The "von Neumann" machine & parallel processing

It's been a while since I last posted a message. I've been thinking a lot about machine architectures and the most prevalent one, the "von Neumann" one (see right). This architecture basically serves the Turing machine very well. The Turing machine is a bit more of a philosophical model, whereas the von Neumann architecture is a specification for the implementation of one. The CPU here is a serial processor unit which, in any way you put it, never executes more than one instruction at any given time, or per clock cycle. The CPU then has a couple of pins available that are connected to outside devices or buses. Sometimes the buses don't really contain anything, but you could put some PCI, PCIe, ISA or other kinds of electronics in them, or you could attach some device to a serial, parallel, USB or FireWire port and then the more advanced Operating Systems would allow the automatic registration of these devices and subsequent allocations of address spaces and such (through a driver and hardware-specific communication protocol like USB has).

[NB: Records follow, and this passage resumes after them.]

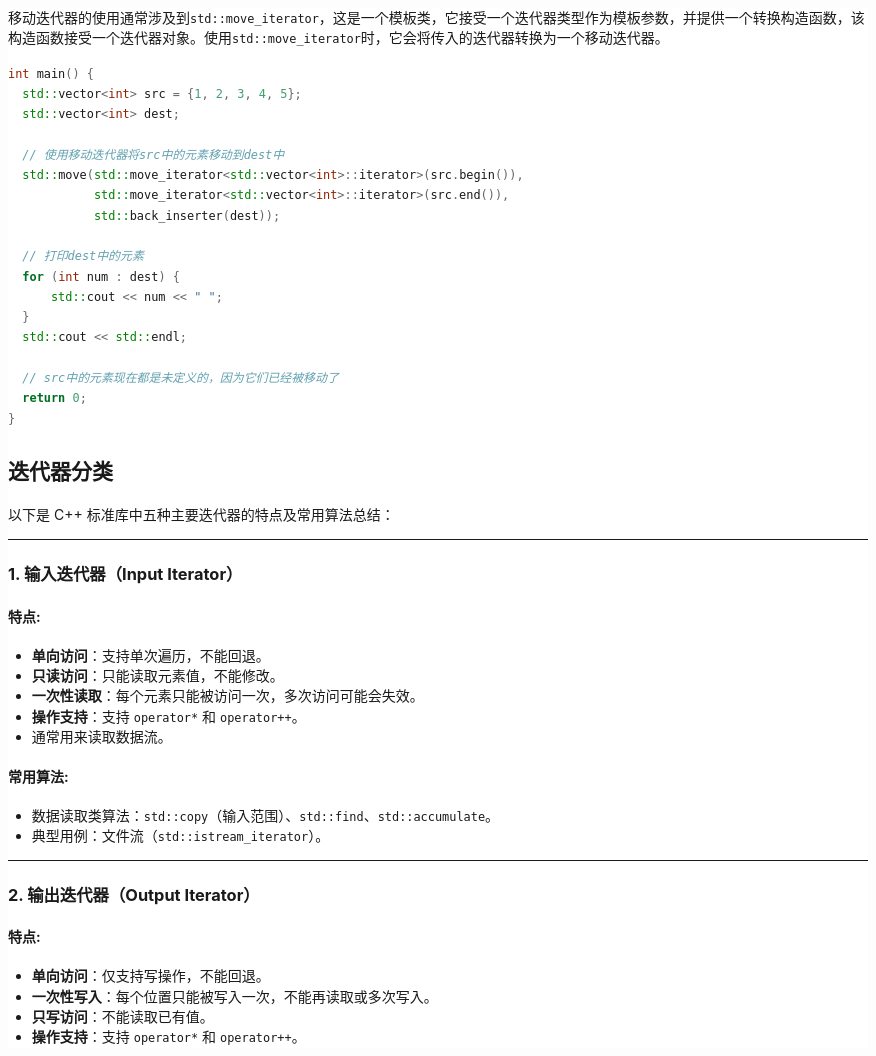 移动迭代器的使用通常涉及到`std::move_iterator`，这是一个模板类，它接受一个迭代器类型作为模板参数，并提供一个转换构造函数，该构造函数接受一个迭代器对象。使用`std::move_iterator`时，它会将传入的迭代器转换为一个移动迭代器。

```cpp
int main() {
  std::vector<int> src = {1, 2, 3, 4, 5};
  std::vector<int> dest;

  // 使用移动迭代器将src中的元素移动到dest中
  std::move(std::move_iterator<std::vector<int>::iterator>(src.begin()),
            std::move_iterator<std::vector<int>::iterator>(src.end()),
            std::back_inserter(dest));

  // 打印dest中的元素
  for (int num : dest) {
      std::cout << num << " ";
  }
  std::cout << std::endl;

  // src中的元素现在都是未定义的，因为它们已经被移动了
  return 0;
}
```

## 迭代器分类

以下是 C++ 标准库中五种主要迭代器的特点及常用算法总结：

------

### 1. 输入迭代器（Input Iterator）

#### 特点:

- **单向访问**：支持单次遍历，不能回退。
- **只读访问**：只能读取元素值，不能修改。
- **一次性读取**：每个元素只能被访问一次，多次访问可能会失效。
- **操作支持**：支持 `operator*` 和 `operator++`。
- 通常用来读取数据流。

#### 常用算法:

- 数据读取类算法：`std::copy`（输入范围）、`std::find`、`std::accumulate`。
- 典型用例：文件流（`std::istream_iterator`）。

------

### 2. 输出迭代器（Output Iterator）

#### 特点:

- **单向访问**：仅支持写操作，不能回退。
- **一次性写入**：每个位置只能被写入一次，不能再读取或多次写入。
- **只写访问**：不能读取已有值。
- **操作支持**：支持 `operator*` 和 `operator++`。
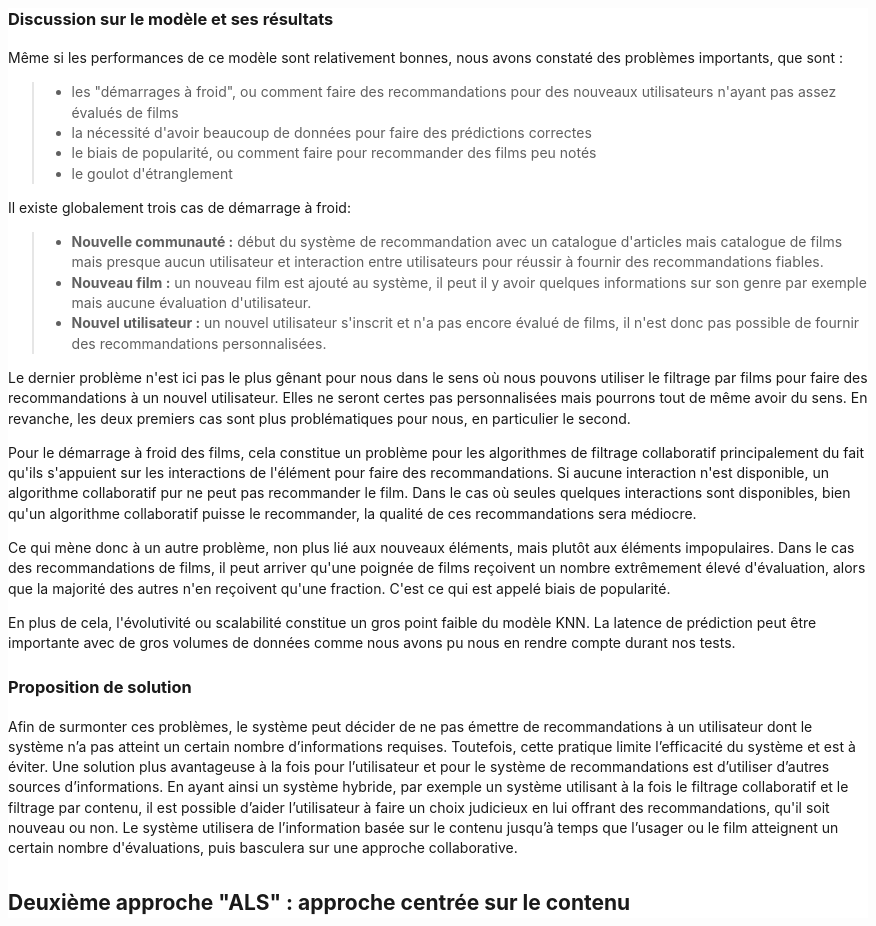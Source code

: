 ### Discussion sur le modèle et ses résultats

Même si les performances de ce modèle sont relativement bonnes, nous avons constaté des problèmes importants, que sont :
>* les "démarrages à froid", ou comment faire des recommandations pour des nouveaux utilisateurs n'ayant pas assez évalués de films
>* la nécessité d'avoir beaucoup de données pour faire des prédictions correctes 
>* le biais de popularité, ou comment faire pour recommander des films peu notés
>* le goulot d'étranglement

Il existe globalement trois cas de démarrage à froid:
>* **Nouvelle communauté :** début du système de recommandation avec un catalogue d'articles mais  catalogue de films mais presque aucun utilisateur et interaction entre utilisateurs pour réussir à fournir des recommandations fiables.
>* **Nouveau film :** un nouveau film est ajouté au système, il peut il y avoir quelques informations sur son genre par exemple mais aucune évaluation d'utilisateur.
>* **Nouvel utilisateur :** un nouvel utilisateur s'inscrit et n'a pas encore évalué de films, il n'est donc pas possible de fournir des recommandations personnalisées.

Le dernier problème n'est ici pas le plus gênant pour nous dans le sens où nous pouvons utiliser le filtrage par films pour faire des recommandations à un nouvel utilisateur. Elles ne seront certes pas personnalisées mais pourrons tout de même avoir du sens. En revanche, les deux premiers cas sont plus problématiques pour nous, en particulier le second.

Pour le démarrage à froid des films, cela constitue un problème pour les algorithmes de filtrage collaboratif principalement du fait qu'ils s'appuient sur les interactions de l'élément pour faire des recommandations. Si aucune interaction n'est disponible, un algorithme collaboratif pur ne peut pas recommander le film. Dans le cas où seules quelques interactions sont disponibles, bien qu'un algorithme collaboratif puisse le recommander, la qualité de ces recommandations sera médiocre. 

Ce qui mène donc à un autre problème, non plus lié aux nouveaux éléments, mais plutôt aux éléments impopulaires. Dans le cas des recommandations de films, il peut arriver qu'une poignée de films reçoivent un nombre extrêmement élevé d'évaluation, alors que la majorité des autres n'en reçoivent qu'une fraction. C'est ce qui est appelé biais de popularité. 

En plus de cela, l'évolutivité ou scalabilité constitue un gros point faible du modèle KNN. La latence de prédiction peut être importante avec de gros volumes de données comme nous avons pu nous en rendre compte durant nos tests.

### Proposition de solution

Afin de surmonter ces problèmes, le système peut décider de ne pas émettre de recommandations à un utilisateur dont le système n’a pas atteint un certain nombre d’informations
requises. Toutefois, cette pratique limite l’efficacité du système et est à éviter. Une solution plus avantageuse à la fois pour l’utilisateur et pour le système de recommandations est d’utiliser d’autres sources d’informations. En ayant ainsi un système hybride, par exemple un système utilisant à la fois le filtrage collaboratif et le filtrage par contenu, il est possible d’aider l’utilisateur à faire un choix judicieux en lui offrant des recommandations, qu'il soit nouveau ou non. Le système utilisera de l’information basée
sur le contenu jusqu’à temps que l’usager ou le film atteignent un certain nombre
d'évaluations, puis basculera sur une approche collaborative.


## Deuxième approche "ALS" : approche centrée sur le contenu
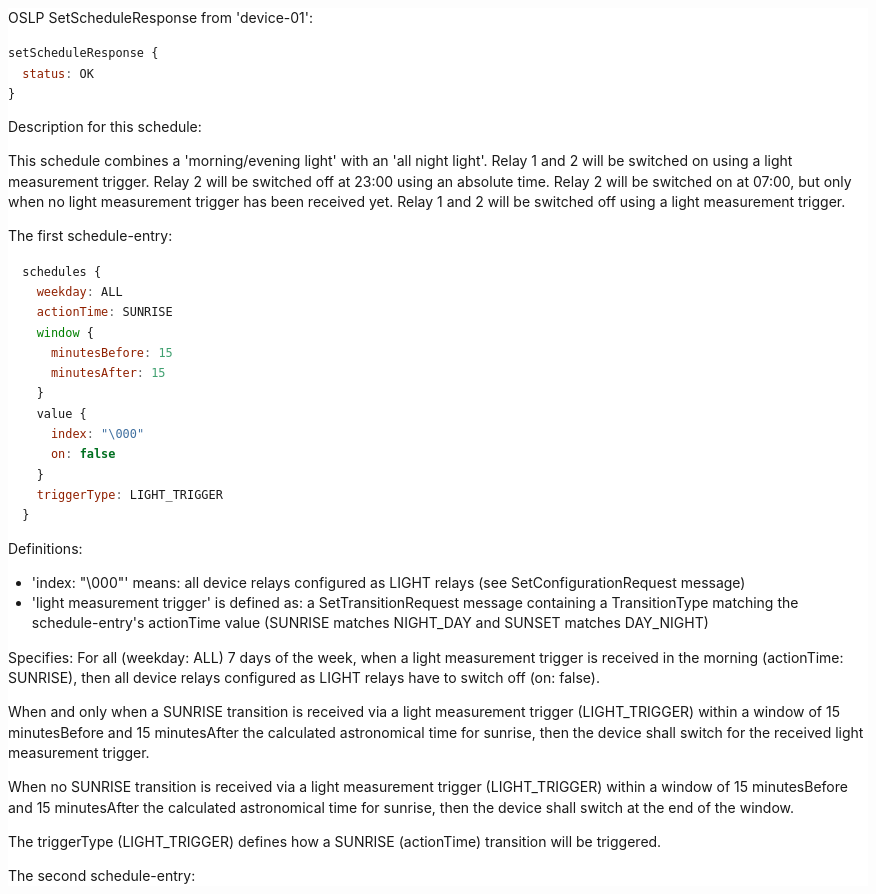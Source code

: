 OSLP SetScheduleResponse from 'device-01':

```javascript
setScheduleResponse {
  status: OK
}
```

Description for this schedule:

This schedule combines a 'morning/evening light' with an 'all night light'. Relay 1 and 2 will be switched on using a light measurement trigger. Relay 2 will be switched off at 23:00 using an absolute time. Relay 2 will be switched on at 07:00, but only when no light measurement trigger has been received yet. Relay 1 and 2 will be switched off using a light measurement trigger.

The first schedule-entry:

```javascript
  schedules {
    weekday: ALL
    actionTime: SUNRISE
    window {
      minutesBefore: 15
      minutesAfter: 15
    }
    value {
      index: "\000"
      on: false
    }
    triggerType: LIGHT_TRIGGER
  }
```

Definitions:

* 'index: "\000"' means: all device relays configured as LIGHT relays \(see SetConfigurationRequest message\)
* 'light measurement trigger' is defined as: a SetTransitionRequest message containing a TransitionType matching the schedule-entry's actionTime value \(SUNRISE matches NIGHT\_DAY and SUNSET matches DAY\_NIGHT\)

Specifies: For all \(weekday: ALL\) 7 days of the week, when a light measurement trigger is received in the morning \(actionTime: SUNRISE\), then all device relays configured as LIGHT relays have to switch off \(on: false\).

When and only when a SUNRISE transition is received via a light measurement trigger \(LIGHT\_TRIGGER\) within a window of 15 minutesBefore and 15 minutesAfter the calculated astronomical time for sunrise, then the device shall switch for the received light measurement trigger.

When no SUNRISE transition is received via a light measurement trigger \(LIGHT\_TRIGGER\) within a window of 15 minutesBefore and 15 minutesAfter the calculated astronomical time for sunrise, then the device shall switch at the end of the window.

The triggerType \(LIGHT\_TRIGGER\) defines how a SUNRISE \(actionTime\) transition will be triggered.

The second schedule-entry:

The architecture above is very well suited for mathematical calculations, because you could write programs that are expected to execute code in a serial way and this architecture would per definition execute those commands one after the other, store the intermediate results in memory, pick them up again at a later stage, post-process them with other results, produce output to screen, write it to disk, send it over the internet and whatever other "logic" you dare to endeavour in.

The above describes a regular PC and everything is deterministically determined. Its very architecture makes it very hard, if not impossible, to write programs on it that behave in ways that you would not be able to explain, assuming you have the tools available to verify the signals and so on (so it's a theoretical statement). This deterministic processing is what makes the design viable. It is by its nature serial, because the CPU must retrieve one instruction to execute, fetch something from memory, store it into memory and do this in the correct order for the program to function correctly.

One architecture that is too complex for us to design is one where the CPU is no longer processing one instruction per clock cycle, one after the other in serial fashion, but a CPU where you can have a very high number of processing units and memory is not in one place, but distributed around this network as well.

Most applications that we write nowadays are data-driven. Now, the interesting thing here is that I think more and more applications are written data-driven style instead of purely as code. Anywhere else but the enterprise world that is :). Data-driven programming means that you move logic, output or processing from code (long switch statements or branches) into processing tables, datafiles or whatever. Almost, if not all, machine learning programs are always by definition data-driven programs. The algorithm itself is usually quite compact as a program, but frequently needs mountains of data to function correctly.

The main complication in the entire thing is that purely serially written code avoids the complexity of having to synchronize results later on, most importantly at the right time. This latter thing is also what plagues certain parallel architectures and programs that already do exist and also complicates designs for GPU's, FPGA's and so on. You could also call it the binding problem in psychology. It's easy to think of channels of processing where a little bit of the entire thing happens in that single stage, but connecting the dots later to make it a larger whole that means more than each channel individually is a very large challenge. Maybe not if you have the time to put it together thoroughly at leisure, but certainly at realtime.